(Data to examine Opens)

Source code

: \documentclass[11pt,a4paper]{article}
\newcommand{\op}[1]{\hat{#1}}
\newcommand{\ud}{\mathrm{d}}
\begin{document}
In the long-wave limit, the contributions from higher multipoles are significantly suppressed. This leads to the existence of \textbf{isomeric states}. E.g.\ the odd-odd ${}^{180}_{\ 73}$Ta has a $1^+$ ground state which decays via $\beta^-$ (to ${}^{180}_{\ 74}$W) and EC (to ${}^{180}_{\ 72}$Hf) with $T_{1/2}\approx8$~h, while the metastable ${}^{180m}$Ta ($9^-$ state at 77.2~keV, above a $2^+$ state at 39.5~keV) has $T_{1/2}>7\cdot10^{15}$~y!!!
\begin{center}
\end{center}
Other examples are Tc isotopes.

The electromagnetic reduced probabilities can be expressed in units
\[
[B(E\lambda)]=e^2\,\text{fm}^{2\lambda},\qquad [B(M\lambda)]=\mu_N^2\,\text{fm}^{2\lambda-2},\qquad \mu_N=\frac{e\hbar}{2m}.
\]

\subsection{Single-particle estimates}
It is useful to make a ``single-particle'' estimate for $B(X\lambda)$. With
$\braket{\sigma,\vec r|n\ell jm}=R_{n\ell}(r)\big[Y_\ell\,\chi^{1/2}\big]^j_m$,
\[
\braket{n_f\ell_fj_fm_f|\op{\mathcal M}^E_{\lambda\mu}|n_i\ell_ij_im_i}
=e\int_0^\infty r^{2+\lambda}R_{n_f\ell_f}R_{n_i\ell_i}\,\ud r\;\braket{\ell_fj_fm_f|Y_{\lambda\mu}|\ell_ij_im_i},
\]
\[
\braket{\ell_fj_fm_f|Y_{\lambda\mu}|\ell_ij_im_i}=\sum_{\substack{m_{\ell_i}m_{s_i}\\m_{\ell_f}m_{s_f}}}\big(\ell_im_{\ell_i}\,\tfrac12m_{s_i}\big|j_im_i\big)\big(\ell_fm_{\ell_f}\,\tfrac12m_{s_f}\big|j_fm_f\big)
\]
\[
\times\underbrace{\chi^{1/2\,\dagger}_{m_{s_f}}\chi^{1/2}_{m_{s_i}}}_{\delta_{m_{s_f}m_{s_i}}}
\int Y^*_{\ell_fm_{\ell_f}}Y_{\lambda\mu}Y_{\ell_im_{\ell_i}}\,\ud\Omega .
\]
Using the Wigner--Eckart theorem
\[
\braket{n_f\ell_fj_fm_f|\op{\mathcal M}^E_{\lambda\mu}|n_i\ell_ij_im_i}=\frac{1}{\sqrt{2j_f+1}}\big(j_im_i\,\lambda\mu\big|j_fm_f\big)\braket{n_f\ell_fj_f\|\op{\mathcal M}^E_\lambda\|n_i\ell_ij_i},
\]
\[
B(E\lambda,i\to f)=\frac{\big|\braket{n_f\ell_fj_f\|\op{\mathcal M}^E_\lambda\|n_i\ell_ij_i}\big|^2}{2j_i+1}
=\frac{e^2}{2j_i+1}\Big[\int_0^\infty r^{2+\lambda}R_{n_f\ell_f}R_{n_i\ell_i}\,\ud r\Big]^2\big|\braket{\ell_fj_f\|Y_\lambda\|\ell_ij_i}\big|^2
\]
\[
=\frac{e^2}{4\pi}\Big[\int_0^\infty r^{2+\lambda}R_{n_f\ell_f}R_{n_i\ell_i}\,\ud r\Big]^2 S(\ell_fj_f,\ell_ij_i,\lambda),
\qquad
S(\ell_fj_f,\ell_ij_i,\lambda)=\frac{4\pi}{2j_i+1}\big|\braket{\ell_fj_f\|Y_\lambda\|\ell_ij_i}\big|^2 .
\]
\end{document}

(Data to examine Closes)

Task item —
Establish how many lines of the data above contain "mathcal". State that number and no more.

Written reply —
3